Provided records:
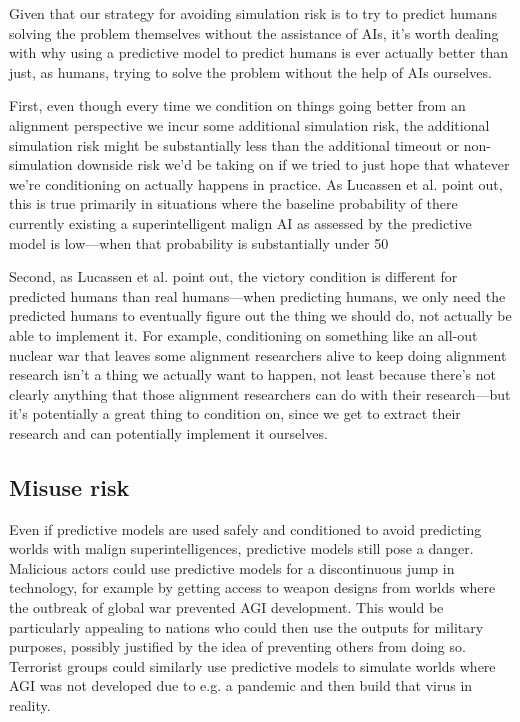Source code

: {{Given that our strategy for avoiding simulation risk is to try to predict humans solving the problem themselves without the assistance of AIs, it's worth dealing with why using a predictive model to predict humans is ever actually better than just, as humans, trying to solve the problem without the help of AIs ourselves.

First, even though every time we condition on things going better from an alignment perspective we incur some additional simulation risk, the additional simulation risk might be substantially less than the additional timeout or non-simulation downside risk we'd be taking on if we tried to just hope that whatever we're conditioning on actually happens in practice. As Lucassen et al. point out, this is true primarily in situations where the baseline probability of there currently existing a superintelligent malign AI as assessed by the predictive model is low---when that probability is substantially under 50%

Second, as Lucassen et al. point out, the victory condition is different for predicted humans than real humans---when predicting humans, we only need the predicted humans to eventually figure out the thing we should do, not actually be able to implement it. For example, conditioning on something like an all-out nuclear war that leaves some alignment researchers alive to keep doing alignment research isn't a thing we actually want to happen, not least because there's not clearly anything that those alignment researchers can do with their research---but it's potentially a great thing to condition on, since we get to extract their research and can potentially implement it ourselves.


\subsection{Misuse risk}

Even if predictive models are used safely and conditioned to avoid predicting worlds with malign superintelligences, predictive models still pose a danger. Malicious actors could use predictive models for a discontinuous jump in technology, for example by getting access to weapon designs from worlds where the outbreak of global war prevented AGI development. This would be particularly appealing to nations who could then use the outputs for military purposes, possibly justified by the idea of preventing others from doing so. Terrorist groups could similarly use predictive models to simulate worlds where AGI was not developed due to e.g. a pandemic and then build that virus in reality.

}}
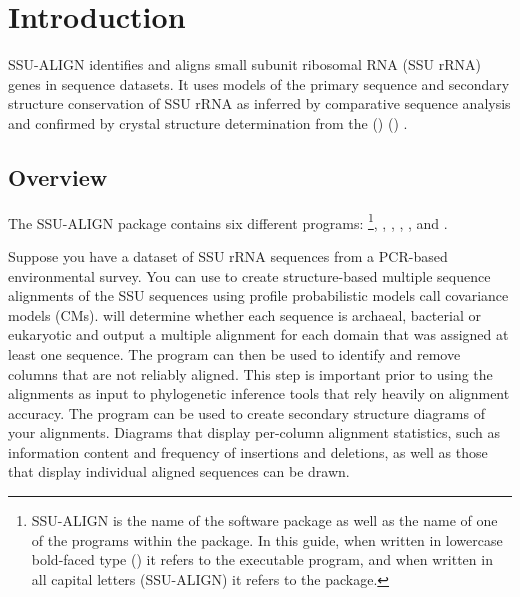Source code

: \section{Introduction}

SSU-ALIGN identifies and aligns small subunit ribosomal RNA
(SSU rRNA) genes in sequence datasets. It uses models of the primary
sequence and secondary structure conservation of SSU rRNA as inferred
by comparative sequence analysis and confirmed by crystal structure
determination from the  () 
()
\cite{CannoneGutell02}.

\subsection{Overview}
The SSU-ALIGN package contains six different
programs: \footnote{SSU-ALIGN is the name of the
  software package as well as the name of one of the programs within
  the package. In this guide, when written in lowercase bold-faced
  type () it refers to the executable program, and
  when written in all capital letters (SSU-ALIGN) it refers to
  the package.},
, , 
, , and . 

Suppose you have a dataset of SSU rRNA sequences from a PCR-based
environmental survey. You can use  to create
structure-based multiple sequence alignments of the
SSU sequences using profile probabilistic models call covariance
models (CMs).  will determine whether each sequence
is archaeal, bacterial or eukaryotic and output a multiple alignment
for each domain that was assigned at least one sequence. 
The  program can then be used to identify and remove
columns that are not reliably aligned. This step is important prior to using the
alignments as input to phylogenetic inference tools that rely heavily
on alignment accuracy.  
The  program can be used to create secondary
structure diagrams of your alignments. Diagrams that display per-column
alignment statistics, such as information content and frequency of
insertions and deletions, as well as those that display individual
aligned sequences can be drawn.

Task goal: In the records above, some lines may contain the word "malign"; copy every one of them.

Response:
First, even though every time we condition on things going better from an alignment perspective we incur some additional simulation risk, the additional simulation risk might be substantially less than the additional timeout or non-simulation downside risk we'd be taking on if we tried to just hope that whatever we're conditioning on actually happens in practice. As Lucassen et al. point out, this is true primarily in situations where the baseline probability of there currently existing a superintelligent malign AI as assessed by the predictive model is low---when that probability is substantially under 50%
Even if predictive models are used safely and conditioned to avoid predicting worlds with malign superintelligences, predictive models still pose a danger. Malicious actors could use predictive models for a discontinuous jump in technology, for example by getting access to weapon designs from worlds where the outbreak of global war prevented AGI development. This would be particularly appealing to nations who could then use the outputs for military purposes, possibly justified by the idea of preventing others from doing so. Terrorist groups could similarly use predictive models to simulate worlds where AGI was not developed due to e.g. a pandemic and then build that virus in reality.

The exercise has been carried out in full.